* How to complete this task:
Wherever the word "above" appears in the entries, copy the whole line.

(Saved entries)
------------------------------------------------
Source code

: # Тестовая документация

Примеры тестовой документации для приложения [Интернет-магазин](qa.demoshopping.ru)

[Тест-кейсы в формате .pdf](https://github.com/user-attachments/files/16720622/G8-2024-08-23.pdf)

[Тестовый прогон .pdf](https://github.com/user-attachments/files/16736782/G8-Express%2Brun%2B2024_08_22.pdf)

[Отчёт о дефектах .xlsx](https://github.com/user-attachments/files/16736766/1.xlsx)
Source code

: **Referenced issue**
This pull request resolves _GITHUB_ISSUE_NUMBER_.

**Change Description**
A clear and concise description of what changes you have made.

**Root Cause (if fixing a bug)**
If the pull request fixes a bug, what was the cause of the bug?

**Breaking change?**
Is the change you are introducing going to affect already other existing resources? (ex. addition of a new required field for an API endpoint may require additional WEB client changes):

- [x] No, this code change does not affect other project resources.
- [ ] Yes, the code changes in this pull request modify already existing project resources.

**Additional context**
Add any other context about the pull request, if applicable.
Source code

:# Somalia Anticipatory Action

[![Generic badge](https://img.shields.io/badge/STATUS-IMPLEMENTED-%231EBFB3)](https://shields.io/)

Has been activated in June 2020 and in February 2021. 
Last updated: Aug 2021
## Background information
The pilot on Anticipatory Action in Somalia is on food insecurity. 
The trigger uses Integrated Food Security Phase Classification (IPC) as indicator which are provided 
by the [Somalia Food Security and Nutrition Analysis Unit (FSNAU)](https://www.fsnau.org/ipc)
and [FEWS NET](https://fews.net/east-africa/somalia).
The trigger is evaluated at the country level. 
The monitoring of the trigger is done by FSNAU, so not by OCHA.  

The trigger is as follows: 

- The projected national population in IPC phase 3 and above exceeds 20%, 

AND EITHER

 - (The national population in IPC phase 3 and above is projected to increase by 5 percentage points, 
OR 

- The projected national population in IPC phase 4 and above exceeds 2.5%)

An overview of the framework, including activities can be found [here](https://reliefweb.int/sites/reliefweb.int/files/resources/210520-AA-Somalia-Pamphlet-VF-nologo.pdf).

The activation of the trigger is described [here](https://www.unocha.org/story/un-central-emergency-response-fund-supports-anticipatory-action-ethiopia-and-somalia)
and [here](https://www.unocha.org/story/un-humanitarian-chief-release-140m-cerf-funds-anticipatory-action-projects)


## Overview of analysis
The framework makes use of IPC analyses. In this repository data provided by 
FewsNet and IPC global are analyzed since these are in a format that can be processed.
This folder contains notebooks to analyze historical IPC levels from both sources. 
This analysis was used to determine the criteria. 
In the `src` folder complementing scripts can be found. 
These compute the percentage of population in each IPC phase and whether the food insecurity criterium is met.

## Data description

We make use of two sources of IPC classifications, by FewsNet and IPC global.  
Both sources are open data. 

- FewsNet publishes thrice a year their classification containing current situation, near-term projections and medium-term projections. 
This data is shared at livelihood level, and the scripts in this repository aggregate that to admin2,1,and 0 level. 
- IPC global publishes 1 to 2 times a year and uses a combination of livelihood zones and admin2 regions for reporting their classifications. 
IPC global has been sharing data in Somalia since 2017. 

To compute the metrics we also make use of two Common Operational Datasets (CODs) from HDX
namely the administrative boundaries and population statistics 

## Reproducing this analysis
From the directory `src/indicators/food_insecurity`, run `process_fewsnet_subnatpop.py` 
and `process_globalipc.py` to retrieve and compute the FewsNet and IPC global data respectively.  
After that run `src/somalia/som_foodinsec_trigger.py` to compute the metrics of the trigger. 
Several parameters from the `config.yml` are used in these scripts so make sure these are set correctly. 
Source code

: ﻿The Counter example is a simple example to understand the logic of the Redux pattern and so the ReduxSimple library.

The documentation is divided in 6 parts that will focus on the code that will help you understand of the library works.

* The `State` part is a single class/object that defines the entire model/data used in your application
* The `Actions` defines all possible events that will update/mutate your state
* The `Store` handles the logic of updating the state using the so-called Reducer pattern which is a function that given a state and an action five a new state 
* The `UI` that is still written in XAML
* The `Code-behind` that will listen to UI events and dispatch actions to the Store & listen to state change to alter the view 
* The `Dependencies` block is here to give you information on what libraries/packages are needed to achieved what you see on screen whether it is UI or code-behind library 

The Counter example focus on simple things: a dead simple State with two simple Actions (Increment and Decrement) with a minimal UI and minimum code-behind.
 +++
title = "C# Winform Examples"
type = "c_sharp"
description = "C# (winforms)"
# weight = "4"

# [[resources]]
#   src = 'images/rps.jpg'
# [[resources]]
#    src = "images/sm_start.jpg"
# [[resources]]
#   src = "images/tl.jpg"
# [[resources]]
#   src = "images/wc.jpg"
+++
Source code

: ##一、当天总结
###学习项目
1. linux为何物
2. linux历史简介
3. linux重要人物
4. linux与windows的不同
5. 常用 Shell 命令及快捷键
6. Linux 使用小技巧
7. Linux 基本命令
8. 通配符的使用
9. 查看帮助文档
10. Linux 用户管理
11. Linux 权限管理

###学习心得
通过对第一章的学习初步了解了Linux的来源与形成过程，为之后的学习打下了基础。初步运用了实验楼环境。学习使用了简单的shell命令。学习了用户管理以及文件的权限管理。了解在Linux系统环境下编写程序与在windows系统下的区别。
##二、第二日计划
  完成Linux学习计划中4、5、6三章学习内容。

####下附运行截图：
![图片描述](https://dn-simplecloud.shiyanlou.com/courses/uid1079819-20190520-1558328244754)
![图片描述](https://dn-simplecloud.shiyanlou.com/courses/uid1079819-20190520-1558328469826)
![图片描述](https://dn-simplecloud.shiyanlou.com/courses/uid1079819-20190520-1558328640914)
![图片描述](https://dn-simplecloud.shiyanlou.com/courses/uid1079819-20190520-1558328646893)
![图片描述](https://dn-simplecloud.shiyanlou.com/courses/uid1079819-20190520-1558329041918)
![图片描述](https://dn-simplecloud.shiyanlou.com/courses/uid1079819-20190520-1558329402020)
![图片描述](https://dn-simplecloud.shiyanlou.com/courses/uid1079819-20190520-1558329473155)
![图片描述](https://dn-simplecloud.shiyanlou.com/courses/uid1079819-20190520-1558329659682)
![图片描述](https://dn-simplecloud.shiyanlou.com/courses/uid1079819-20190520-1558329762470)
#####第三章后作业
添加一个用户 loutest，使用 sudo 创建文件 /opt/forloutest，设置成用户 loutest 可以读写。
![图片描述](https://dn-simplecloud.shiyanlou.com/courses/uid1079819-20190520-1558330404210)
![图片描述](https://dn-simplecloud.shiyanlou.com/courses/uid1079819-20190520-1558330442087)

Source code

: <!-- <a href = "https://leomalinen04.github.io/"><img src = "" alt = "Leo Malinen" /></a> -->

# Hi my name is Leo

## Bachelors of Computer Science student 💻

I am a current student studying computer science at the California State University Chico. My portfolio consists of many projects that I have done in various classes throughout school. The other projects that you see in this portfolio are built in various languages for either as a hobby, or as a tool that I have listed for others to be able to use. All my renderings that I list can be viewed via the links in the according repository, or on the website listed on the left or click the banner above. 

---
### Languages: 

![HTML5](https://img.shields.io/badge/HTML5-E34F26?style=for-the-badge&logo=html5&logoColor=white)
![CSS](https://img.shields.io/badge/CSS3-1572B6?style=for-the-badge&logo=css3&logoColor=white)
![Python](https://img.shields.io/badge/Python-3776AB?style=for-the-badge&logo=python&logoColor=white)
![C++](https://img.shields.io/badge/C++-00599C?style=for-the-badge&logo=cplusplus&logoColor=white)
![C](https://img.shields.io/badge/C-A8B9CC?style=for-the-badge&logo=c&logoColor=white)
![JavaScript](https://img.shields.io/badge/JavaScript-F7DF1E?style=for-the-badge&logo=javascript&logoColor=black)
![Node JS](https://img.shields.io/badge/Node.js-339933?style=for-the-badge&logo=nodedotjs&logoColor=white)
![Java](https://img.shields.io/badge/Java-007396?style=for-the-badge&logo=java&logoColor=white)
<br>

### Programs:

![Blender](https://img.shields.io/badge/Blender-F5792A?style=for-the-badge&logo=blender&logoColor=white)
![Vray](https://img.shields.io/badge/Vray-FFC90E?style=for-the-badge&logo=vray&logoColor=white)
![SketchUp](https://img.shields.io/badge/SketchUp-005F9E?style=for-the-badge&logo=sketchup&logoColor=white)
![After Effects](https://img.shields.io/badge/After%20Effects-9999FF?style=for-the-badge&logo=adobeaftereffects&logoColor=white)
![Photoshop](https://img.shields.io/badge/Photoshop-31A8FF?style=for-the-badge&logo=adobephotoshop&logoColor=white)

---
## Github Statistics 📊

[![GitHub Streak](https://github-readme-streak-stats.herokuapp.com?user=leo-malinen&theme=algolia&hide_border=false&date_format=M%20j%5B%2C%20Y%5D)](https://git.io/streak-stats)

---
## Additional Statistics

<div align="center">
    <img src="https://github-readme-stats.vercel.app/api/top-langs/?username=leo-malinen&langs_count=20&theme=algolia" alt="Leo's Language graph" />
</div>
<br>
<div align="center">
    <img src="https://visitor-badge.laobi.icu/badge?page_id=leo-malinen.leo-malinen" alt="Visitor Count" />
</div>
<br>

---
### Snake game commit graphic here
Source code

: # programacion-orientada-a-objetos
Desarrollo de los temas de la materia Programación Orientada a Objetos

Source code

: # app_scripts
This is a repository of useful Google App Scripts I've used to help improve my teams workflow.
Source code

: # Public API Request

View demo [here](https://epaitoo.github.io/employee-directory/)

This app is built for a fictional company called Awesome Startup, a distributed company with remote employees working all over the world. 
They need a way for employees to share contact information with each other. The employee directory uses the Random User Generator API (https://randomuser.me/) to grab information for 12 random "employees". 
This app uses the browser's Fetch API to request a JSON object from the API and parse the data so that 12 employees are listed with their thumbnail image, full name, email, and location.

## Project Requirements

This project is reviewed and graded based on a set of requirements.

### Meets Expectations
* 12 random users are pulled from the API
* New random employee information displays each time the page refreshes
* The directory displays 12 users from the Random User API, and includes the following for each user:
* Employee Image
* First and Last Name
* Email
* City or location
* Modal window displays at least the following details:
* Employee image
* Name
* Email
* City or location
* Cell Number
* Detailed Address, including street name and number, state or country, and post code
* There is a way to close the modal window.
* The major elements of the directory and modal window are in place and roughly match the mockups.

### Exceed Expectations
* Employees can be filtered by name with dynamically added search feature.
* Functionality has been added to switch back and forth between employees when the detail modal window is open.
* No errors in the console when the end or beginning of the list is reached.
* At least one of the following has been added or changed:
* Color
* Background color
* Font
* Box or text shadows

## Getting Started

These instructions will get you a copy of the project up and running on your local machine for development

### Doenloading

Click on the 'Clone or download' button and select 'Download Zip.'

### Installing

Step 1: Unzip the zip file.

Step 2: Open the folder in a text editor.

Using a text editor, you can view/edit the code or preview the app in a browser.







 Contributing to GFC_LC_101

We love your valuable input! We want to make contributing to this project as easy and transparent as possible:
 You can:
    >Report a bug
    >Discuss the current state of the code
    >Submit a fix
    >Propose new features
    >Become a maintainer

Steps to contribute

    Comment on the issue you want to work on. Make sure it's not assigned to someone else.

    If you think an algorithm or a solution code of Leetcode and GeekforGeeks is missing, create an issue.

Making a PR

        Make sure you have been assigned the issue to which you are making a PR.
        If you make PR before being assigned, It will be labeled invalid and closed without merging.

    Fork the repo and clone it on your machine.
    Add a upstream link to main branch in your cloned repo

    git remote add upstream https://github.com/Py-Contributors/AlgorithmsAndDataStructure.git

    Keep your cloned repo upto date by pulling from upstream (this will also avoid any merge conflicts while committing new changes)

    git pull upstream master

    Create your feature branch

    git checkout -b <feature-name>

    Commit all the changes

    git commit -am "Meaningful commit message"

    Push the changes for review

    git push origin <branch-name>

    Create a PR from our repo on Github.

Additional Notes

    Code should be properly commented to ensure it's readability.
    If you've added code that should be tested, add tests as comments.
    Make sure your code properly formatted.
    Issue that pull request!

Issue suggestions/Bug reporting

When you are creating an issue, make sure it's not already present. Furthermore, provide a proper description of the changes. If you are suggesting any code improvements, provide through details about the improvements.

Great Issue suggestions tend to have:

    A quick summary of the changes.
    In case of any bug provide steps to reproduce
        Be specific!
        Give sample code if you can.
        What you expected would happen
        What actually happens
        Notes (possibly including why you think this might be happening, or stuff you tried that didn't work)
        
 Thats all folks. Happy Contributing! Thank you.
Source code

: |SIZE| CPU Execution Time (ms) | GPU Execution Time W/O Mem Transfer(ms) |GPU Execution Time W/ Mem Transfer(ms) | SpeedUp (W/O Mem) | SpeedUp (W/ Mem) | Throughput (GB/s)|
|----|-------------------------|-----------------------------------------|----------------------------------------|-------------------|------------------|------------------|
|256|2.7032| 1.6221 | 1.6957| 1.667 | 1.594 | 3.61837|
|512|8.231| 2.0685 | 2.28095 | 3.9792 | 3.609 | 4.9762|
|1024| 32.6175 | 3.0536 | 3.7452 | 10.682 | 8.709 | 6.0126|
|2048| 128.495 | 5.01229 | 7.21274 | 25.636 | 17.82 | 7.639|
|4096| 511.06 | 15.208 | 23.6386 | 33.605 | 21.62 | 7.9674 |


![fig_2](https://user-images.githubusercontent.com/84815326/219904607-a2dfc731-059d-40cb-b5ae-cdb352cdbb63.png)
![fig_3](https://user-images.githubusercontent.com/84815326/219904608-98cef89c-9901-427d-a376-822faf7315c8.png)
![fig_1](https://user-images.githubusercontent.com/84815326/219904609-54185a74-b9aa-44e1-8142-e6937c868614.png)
------------------------------------------------
* Written response:
- The projected national population in IPC phase 3 and above exceeds 20%, 
 - (The national population in IPC phase 3 and above is projected to increase by 5 percentage points, 
- The projected national population in IPC phase 4 and above exceeds 2.5%)
I am a current student studying computer science at the California State University Chico. My portfolio consists of many projects that I have done in various classes throughout school. The other projects that you see in this portfolio are built in various languages for either as a hobby, or as a tool that I have listed for others to be able to use. All my renderings that I list can be viewed via the links in the according repository, or on the website listed on the left or click the banner above. 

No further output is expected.